Breakupum Shakeupum!!


Uninspiring as the dreamum-wakeupum song might be... the title is completely apt for the effed up state my life is in right now. Yes, I have had breakups before and no, I don’t remember having created such a scene about getting over it. But this was no ordinary break up. This was epic. And presumably so is my resultant depression!

I am nearly broke, jobless, mind fucked, to-be-divorced and as close to committing 'social suicide' as I would ever want to be.

Needed a stimuli to crack my wall. Something that would open the dams and let out the stale water!

Hurt, pain, emotions bottled up since childhood... just waiting for something or someone to relax me enough to open up. Every time I let one finger loose in my fist of life, I tighten the other 9. 

Today I got a chance.... All my memories packed in 15 boxes lands on my door step. 
Looking at me... judging me... reminding me of everything that happened. And instead of being numb I actually break down. I begin bawling my eyes out. Found someone I can actually talk to... and want to open up to... But Alas! I cant have that much leeway now, can I? 

Dad is reaching in an hour and I need to be presentable. So once again we postpone being human for another day! Kudos world. Good job!!

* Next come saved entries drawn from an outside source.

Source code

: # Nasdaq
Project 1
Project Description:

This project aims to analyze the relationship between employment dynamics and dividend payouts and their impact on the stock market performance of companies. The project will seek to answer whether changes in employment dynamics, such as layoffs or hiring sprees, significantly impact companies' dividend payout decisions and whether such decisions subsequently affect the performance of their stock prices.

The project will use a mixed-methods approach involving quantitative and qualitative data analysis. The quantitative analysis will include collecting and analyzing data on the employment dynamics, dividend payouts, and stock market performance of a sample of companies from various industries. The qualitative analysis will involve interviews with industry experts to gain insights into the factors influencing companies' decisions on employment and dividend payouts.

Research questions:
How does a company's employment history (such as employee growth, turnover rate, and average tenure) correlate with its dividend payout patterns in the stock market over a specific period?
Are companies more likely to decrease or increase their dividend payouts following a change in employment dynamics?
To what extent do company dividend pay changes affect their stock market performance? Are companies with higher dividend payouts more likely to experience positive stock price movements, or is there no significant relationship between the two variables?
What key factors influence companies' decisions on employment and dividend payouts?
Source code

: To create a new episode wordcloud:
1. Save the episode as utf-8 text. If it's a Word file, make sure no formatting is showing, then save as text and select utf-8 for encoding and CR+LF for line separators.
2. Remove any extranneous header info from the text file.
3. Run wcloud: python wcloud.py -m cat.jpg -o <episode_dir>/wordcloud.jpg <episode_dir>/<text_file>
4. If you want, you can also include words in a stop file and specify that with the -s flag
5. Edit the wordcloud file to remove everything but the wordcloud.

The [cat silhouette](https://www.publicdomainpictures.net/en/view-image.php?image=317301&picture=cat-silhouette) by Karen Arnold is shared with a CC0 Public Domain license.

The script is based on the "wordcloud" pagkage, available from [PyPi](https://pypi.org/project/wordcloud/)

This virtual tracker (though set on a financial countdown mode) is my way of keeping me sane. A place for me to vent without being judged or criticized or even advised. Its also my way of keeping track of my life right now... when days seem to pass without me realising and months end while I wait for weekends... and the only thing keeping my grounded is my current savings amount and the desp need for me to get a job.

This is me trying to not let the current emotional tsunami end up destroying any chance of a normal life I might have in the future!